Vor sieben Jahren hat der Oberste Gerichtshof bereits eine Auslegung des Begriffs ‚geringfügige Straftat‘ gegeben: Es handelt sich um eine Straftat, „wenn sie angesichts der Art der begangenen Straftat, der Rolle des Täters, des Ausmaßes des Schadens und der Schwere der Folgen keine erhebliche Störung der geschützten öffentlichen Rechtsverhältnisse darstellt“. Nach Ansicht der Experten handelt es sich dabei eindeutig um Werturteile, das heißt man rechne mit dem Gewissen der Richter.
Allerdings laufen die Verfahren nach dem Gesetzbuch der Ordnungswidrigkeiten im Fließbandverfahren ab, bei dem die Richter nicht auf den Inhalt der Anklage eingehen, sondern sich mit Standardbeweisen, Protokollen und Polizeiberichten zufriedengeben. Richter befassen sich nicht mit trivialen Angelegenheiten, und wenn ihnen einmal Akten vorgelegt werden, müssen die Fälle mit aller Härte behandelt werden, erklärte ein russischer Jurist gegenüber der Zeitung Nowaja Gaseta.

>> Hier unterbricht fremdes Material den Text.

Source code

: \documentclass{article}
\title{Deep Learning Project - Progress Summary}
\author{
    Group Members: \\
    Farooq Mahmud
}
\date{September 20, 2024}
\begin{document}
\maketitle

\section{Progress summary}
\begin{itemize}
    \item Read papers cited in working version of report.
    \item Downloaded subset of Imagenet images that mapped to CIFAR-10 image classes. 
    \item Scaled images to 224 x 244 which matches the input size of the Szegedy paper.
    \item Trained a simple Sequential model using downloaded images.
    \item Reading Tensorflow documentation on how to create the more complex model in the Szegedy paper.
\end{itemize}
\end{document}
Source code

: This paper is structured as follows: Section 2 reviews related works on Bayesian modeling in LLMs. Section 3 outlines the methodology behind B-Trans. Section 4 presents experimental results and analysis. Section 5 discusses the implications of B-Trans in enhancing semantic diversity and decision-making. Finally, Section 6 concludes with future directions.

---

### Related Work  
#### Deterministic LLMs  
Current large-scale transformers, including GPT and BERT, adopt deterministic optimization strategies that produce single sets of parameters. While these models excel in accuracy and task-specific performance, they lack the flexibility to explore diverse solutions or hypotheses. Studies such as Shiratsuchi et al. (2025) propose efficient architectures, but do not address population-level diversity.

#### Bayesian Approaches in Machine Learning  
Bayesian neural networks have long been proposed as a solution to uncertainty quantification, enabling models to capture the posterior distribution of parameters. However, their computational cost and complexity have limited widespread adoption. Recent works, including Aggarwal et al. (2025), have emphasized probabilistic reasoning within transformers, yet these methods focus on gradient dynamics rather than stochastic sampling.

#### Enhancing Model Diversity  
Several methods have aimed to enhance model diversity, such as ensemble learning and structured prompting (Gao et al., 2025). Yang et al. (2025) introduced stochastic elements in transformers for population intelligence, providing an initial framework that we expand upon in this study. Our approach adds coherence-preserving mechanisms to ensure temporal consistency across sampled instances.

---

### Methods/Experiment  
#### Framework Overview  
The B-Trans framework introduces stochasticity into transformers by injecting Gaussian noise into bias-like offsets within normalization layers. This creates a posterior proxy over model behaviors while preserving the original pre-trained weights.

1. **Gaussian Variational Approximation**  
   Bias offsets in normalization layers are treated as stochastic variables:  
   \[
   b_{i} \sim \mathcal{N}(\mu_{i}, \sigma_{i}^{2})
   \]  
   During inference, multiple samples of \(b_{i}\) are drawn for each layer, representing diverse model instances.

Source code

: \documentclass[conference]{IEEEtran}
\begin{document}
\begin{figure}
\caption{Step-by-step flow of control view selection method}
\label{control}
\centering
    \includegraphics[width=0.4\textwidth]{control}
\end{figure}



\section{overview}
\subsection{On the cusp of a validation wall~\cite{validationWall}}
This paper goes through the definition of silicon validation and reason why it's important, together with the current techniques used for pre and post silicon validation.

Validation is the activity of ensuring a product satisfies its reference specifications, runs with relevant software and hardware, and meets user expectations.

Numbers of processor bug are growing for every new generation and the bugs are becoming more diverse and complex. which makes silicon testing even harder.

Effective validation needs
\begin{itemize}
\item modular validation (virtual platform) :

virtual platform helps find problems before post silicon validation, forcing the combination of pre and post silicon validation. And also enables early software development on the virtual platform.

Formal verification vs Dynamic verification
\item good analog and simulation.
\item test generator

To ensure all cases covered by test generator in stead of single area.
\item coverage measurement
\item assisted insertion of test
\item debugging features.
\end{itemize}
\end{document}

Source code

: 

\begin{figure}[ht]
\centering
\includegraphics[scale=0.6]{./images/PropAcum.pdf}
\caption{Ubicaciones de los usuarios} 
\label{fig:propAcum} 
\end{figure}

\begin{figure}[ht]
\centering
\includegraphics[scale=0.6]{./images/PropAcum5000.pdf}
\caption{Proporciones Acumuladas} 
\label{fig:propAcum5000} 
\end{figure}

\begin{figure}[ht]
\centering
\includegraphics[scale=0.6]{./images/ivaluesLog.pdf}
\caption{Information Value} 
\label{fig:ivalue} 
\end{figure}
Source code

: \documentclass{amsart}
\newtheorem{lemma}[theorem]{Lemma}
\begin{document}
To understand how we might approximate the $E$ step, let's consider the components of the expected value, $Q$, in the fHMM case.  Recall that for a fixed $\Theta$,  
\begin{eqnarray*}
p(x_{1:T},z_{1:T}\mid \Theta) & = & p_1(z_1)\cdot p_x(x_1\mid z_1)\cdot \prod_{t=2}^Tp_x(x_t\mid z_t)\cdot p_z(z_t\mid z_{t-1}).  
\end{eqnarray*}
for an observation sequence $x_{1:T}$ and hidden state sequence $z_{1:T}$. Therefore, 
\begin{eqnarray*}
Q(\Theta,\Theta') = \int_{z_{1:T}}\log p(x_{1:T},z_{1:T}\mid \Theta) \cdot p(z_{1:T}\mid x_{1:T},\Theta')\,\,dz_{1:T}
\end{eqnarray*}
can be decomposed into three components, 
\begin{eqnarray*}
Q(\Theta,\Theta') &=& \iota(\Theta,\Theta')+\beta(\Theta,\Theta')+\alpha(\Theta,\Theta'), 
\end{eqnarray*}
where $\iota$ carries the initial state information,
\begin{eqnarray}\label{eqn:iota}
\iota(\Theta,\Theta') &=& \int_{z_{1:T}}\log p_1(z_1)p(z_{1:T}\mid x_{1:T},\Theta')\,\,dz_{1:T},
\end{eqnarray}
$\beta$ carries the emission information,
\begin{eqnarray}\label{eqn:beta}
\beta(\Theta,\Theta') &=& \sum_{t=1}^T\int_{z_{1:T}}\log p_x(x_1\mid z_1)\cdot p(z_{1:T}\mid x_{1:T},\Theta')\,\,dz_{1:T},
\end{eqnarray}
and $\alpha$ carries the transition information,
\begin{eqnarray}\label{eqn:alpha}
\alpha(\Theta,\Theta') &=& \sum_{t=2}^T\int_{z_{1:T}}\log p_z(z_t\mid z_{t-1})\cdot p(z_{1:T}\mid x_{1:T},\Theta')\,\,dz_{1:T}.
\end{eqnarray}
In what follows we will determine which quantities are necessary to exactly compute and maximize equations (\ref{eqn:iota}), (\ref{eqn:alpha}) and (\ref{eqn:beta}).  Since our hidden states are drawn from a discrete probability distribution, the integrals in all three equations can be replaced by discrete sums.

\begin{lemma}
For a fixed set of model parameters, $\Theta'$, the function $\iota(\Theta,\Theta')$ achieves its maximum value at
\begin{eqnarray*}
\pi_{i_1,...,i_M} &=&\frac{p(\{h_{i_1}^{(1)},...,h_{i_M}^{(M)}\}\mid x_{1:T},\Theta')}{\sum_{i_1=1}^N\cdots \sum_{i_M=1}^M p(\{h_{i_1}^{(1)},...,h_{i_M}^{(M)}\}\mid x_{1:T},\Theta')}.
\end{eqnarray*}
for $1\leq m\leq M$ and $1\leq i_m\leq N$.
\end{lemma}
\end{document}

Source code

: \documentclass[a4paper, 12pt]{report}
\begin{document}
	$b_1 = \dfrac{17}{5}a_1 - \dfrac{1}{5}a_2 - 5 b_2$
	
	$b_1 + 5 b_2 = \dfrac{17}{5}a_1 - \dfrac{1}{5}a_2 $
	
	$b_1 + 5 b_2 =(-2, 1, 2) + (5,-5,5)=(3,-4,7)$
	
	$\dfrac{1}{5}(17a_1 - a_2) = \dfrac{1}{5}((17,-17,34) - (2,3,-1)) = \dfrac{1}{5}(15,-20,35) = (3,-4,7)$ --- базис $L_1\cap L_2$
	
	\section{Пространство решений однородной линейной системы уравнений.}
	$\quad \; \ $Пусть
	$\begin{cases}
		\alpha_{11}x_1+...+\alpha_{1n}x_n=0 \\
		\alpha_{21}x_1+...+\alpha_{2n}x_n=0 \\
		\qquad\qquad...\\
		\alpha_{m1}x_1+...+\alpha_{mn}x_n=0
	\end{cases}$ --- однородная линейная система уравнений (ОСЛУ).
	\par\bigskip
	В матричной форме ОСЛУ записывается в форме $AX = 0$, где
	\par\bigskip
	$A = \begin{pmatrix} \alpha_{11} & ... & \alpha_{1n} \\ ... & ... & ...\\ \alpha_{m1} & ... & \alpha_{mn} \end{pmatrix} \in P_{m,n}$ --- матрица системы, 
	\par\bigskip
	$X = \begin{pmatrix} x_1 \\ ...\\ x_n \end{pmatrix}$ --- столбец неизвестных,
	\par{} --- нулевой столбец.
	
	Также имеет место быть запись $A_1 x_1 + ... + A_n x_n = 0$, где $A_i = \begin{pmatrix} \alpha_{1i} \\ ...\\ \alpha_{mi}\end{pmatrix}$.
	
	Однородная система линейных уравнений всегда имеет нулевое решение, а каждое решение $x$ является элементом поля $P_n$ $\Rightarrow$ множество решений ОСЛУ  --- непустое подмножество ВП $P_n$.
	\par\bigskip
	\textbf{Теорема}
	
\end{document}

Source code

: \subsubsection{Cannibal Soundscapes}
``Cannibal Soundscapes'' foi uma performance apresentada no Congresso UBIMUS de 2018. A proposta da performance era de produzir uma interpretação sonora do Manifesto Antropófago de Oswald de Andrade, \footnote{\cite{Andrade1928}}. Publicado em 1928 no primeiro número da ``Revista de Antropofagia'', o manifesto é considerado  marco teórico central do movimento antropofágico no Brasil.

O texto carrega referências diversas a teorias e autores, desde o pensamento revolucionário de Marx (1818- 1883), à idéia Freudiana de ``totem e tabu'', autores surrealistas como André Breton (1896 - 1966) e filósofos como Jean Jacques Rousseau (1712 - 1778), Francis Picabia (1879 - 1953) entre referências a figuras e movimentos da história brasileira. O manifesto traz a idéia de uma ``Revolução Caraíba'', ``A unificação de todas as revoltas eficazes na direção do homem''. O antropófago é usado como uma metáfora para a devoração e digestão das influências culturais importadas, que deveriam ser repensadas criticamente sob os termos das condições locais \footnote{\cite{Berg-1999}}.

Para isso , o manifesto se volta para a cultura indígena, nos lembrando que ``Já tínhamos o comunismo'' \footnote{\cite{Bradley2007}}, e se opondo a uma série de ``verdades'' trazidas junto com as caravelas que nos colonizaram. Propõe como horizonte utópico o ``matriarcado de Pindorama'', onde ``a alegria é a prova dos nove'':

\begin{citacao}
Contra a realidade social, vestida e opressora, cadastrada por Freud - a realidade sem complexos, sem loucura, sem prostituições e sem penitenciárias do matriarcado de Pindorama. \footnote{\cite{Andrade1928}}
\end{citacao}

Der Journalist und Blogger Pawel Prjannikow kommentierte die traurige Statistik in seinem Telegramkanal Interpreter so: „Dafür gibt es wahrscheinlich mehrere Gründe. Es gibt eine allgemeine Zunahme der Kontrolle über die Gesellschaft und den Wunsch, den Haushalt mit Dutzenden oder sogar Hunderten von Milliarden Rubel an Bußgeldern zu füllen, zumal wir einen unglaublichen Anstieg der Bußgelder erleben. Geldstrafen von 30.000 und 40.000 Rubel für kriegsfeindliche Äußerungen und Geldstrafen von 100 oder 300.000 Rubel für Versammlungsverweigerung sind bereits die Regel“.